Can I tell you something really stupid about myself? Of course, that's what this blog is for. For the past year I've been working on the fourth floor of the Marquette Building, I take the Blue Line to work which drops me off right underneath the building and I've been running the stairs up to street level to make up for knowing that I will never ride my bike to work again as long as public transportation is this convenient. And for the past year, I've been bemoaning that the door at the top of the grand marble staircase that goes up from the lobby to the second floor is locked on the outside. You can go out that door, but not in. Because that would be a perfect little morning workout, wouldn't it? Up two flights of stairs from the subway to the street, and up four flights of stairs to the office. At the end of the day, I do go down the stairs from the fourth floor to the lobby; but that's not a workout, I'm just too impatient to wait for an elevator.

It never occurred to me, for a year, that the stairs that go down from the fourth floor to the lobby... go up to the top of the building.

Until I started these pomodoro workouts. I'm such a Pavlov's dog, that bell goes off and I really feel like I should do a little something something; but I'm too self conscious to do, like, situps in the office. I work with economists, they've started playing chess on their breaks. I liked the year that we had the pushup contest, I kicked ass at pushups.

So what do you know, those stairs go up from four to, I think, sixteen. I don't know for sure because I made it up to fourteen and I was breathing so loud I was too embarrassed to keep going up.

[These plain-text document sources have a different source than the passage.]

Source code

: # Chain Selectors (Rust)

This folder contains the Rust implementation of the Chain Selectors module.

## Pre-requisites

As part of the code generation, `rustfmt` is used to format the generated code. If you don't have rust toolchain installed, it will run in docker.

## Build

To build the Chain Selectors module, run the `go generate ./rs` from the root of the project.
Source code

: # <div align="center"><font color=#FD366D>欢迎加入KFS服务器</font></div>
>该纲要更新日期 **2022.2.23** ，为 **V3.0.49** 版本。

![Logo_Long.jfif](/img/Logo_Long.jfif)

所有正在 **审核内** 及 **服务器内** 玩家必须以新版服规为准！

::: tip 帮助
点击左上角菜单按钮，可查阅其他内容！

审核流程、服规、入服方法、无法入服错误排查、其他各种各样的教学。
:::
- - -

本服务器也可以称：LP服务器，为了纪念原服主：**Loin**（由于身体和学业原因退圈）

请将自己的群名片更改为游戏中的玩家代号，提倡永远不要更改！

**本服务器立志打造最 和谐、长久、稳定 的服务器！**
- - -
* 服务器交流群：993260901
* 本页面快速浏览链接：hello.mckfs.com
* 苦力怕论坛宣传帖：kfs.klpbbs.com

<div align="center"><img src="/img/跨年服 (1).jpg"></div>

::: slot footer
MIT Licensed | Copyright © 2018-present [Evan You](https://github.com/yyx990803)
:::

So that's ten floors, right?

So based on the formula in How to Get a Complete Workout with Nothing But Your Body but totally changed to suit my own nefarious purposes, I have calculated my workout as follows:

  1. Run up as many floors as you can. Skip steps in between if you can (not). Stop when you're so tired you can't climb another floor.
  2. Take the total number of floors and halve it. So, ten floors halved is five.
  3. Ta da, your stair workout is: run up 5 floors of stairs then down, then up 4 floors and down, 3 floors and down, 2 floors and down, and 1 floor and down. I don't know if I'm doing it wrong, but going down is recovery for me so I like to break it up.
  4. So as not to demotivate myself from escalating, ha ha, this workout, I will keep this at five sets, so next up will be 6 floors up and down, 5 floors, 4 floors, 3 floors, and finish with 2 floors. Etc.

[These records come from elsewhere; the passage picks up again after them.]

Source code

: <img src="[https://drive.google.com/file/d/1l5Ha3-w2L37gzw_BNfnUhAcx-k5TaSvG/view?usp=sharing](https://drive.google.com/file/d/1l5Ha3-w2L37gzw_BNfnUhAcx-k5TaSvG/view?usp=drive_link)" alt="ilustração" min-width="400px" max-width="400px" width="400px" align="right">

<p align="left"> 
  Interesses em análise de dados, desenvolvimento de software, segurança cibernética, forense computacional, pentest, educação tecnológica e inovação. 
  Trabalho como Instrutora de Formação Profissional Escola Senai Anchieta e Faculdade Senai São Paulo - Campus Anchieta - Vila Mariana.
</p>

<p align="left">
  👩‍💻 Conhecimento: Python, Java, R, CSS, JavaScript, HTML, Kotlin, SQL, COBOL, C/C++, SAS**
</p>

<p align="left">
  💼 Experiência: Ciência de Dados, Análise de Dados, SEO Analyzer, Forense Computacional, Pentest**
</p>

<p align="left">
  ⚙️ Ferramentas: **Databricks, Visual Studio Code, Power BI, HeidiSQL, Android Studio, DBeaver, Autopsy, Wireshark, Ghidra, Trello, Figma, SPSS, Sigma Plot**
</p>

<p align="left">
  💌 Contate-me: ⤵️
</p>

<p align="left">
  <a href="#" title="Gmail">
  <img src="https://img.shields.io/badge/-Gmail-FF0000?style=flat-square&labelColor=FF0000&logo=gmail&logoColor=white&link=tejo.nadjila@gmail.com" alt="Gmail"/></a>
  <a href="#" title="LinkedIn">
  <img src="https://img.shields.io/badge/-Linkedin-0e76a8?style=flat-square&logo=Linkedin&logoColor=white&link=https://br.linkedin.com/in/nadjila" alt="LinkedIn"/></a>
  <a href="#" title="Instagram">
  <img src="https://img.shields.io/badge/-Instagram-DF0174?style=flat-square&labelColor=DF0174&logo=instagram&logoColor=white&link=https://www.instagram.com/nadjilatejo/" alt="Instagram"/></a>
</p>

Huntress boots, unfortunately, are not ideal for running stairs, I keep tripping on the toes. Unintentional burpees, I guess. I need a pair of, like, slip on running shoes...

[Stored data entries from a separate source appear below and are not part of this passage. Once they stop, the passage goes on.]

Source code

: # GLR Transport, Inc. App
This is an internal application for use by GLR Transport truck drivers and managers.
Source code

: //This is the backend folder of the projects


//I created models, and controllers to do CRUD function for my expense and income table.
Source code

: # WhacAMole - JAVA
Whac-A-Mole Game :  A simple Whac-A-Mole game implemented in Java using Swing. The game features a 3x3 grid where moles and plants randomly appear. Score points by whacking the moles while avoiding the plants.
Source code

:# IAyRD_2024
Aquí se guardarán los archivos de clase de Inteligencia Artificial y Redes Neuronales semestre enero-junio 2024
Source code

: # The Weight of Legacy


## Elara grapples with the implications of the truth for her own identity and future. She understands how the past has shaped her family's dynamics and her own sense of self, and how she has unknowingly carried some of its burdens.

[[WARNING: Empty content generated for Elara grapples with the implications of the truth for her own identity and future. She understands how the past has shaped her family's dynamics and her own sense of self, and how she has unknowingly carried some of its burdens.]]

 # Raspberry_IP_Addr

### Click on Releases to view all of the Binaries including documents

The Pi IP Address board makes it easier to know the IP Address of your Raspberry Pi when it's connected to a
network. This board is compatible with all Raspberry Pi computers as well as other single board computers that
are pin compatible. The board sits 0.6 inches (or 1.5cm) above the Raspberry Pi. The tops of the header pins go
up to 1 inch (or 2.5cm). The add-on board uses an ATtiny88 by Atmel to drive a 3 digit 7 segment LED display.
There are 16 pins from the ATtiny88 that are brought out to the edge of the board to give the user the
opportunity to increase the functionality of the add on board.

You may be doing the math and thinking to yourself, twenty-five minutes of work plus five minutes of break in an eight hour workday, minus lunch, is fourteen pomodoros, Poppy, are you running up and down ten floors fourteen times a day?? The answer to which is, HA. Man if I were solidly working through an eight hour workday, I wouldn't need pomodoros. Right now I feel pretty good if I do two good pomodoros, the rest of the time I nibble away the time in my usual "SQUIRREL!" style. I'm working on getting better, but I will not be running 1400 floors twice a week anytime soon. I will get unselfconscious about situps well before that becomes a possibility.

ETA: Also woah, hello calf muscles, probably best to alternate stair runs with stair stretches, as it happens, stairs are great for calf stretches.

ETA: And also I have to keep in mind that I designed these pomodoro workouts during league break, when I had energy to burn. I am finally walking the walk when it comes to recovery, I don't want that to come undone.